Activity
Lines in which "that" appears should be pulled from the data below.

::::::

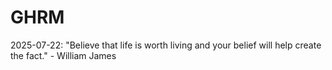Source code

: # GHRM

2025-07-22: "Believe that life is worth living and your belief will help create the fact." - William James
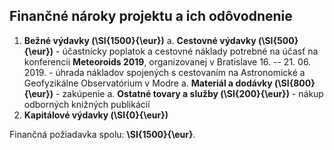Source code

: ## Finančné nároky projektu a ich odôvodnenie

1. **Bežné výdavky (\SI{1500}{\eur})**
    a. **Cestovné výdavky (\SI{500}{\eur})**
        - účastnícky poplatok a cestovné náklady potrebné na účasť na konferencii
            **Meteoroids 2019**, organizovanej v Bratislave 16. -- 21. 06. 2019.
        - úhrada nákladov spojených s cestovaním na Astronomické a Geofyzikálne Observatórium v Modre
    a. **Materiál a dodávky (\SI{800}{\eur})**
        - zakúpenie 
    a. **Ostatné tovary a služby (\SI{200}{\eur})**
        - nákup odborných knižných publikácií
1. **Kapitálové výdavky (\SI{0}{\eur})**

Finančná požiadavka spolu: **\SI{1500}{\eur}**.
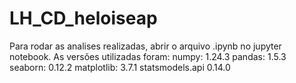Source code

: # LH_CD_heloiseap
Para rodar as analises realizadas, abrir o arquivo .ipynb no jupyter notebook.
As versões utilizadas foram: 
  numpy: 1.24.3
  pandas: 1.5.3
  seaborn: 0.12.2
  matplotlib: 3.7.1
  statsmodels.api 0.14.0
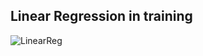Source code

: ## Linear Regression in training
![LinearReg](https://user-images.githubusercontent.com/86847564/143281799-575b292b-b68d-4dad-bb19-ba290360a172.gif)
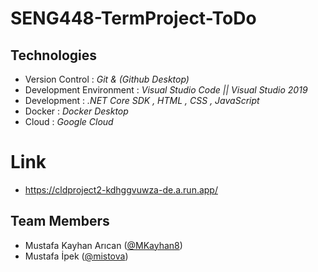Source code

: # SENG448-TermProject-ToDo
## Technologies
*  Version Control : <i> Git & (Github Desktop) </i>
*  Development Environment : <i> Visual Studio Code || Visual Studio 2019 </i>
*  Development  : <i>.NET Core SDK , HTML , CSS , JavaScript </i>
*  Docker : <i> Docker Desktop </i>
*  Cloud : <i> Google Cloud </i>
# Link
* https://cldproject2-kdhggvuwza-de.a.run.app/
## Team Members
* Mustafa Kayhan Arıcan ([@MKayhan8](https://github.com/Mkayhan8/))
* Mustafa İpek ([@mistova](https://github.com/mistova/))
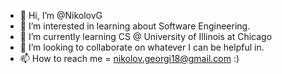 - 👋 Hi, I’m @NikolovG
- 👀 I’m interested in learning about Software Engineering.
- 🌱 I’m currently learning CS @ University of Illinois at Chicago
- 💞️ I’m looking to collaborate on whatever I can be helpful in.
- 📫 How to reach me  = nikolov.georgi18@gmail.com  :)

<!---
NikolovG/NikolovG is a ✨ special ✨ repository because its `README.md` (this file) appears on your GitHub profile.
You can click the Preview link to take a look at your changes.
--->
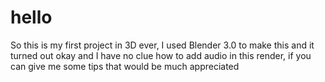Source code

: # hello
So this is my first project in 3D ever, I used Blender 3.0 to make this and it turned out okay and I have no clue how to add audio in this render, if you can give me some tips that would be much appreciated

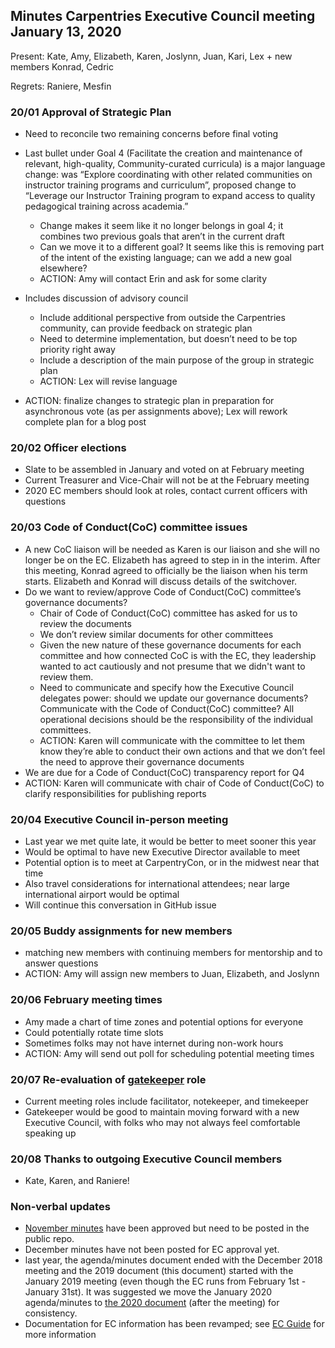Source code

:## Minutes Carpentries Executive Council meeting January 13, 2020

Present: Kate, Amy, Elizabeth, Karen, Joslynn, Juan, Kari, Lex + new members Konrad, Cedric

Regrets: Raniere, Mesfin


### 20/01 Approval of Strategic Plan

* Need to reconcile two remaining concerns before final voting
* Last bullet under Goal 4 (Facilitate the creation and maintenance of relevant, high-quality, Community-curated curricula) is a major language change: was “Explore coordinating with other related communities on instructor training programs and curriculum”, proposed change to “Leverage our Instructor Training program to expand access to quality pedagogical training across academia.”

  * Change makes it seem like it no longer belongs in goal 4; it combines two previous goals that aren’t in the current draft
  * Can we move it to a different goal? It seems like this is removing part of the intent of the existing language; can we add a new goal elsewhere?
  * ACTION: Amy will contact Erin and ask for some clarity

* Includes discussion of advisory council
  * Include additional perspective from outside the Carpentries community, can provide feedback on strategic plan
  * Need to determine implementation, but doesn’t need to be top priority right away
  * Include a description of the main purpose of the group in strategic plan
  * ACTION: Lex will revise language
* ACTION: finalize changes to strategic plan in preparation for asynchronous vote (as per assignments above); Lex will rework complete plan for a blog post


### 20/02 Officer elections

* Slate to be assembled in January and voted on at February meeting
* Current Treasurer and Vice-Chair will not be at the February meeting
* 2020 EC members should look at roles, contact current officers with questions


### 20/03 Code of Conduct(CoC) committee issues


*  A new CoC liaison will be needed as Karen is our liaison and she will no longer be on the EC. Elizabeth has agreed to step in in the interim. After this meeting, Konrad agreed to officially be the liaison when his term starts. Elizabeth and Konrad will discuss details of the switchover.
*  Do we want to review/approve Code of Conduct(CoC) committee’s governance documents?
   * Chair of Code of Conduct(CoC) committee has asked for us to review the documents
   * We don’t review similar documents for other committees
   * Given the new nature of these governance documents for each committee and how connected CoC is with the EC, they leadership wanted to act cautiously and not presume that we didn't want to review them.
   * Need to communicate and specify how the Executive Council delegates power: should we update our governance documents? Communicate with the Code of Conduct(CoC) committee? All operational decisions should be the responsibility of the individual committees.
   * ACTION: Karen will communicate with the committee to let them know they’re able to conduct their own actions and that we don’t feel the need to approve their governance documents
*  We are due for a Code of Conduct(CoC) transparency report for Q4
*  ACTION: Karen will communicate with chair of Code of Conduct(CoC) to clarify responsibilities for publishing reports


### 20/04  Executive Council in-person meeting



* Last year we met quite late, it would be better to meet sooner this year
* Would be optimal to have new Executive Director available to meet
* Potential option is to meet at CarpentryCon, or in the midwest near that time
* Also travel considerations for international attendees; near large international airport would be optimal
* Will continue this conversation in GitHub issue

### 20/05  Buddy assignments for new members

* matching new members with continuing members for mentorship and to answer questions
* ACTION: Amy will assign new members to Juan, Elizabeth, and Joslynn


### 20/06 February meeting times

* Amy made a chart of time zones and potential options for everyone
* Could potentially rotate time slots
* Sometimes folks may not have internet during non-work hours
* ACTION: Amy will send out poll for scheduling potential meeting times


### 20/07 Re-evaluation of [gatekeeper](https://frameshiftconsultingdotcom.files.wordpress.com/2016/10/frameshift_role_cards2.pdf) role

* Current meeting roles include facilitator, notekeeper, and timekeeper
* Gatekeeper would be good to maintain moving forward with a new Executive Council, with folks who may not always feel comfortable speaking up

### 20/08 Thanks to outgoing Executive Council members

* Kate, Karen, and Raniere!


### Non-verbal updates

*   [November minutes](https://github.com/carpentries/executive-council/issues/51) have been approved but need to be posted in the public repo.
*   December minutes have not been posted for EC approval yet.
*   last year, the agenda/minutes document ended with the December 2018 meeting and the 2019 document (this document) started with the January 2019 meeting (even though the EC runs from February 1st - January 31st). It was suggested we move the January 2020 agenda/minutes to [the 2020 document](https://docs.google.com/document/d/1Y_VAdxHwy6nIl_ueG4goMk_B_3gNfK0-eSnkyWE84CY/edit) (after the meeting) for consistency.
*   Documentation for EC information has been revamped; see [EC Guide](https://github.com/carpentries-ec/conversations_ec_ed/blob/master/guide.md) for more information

::::::

Answer
2025-07-22: "Believe that life is worth living and your belief will help create the fact." - William James
So this is my first project in 3D ever, I used Blender 3.0 to make this and it turned out okay and I have no clue how to add audio in this render, if you can give me some tips that would be much appreciated
  * Change makes it seem like it no longer belongs in goal 4; it combines two previous goals that aren’t in the current draft
   * Given the new nature of these governance documents for each committee and how connected CoC is with the EC, they leadership wanted to act cautiously and not presume that we didn't want to review them.
   * ACTION: Karen will communicate with the committee to let them know they’re able to conduct their own actions and that we don’t feel the need to approve their governance documents
* Potential option is to meet at CarpentryCon, or in the midwest near that time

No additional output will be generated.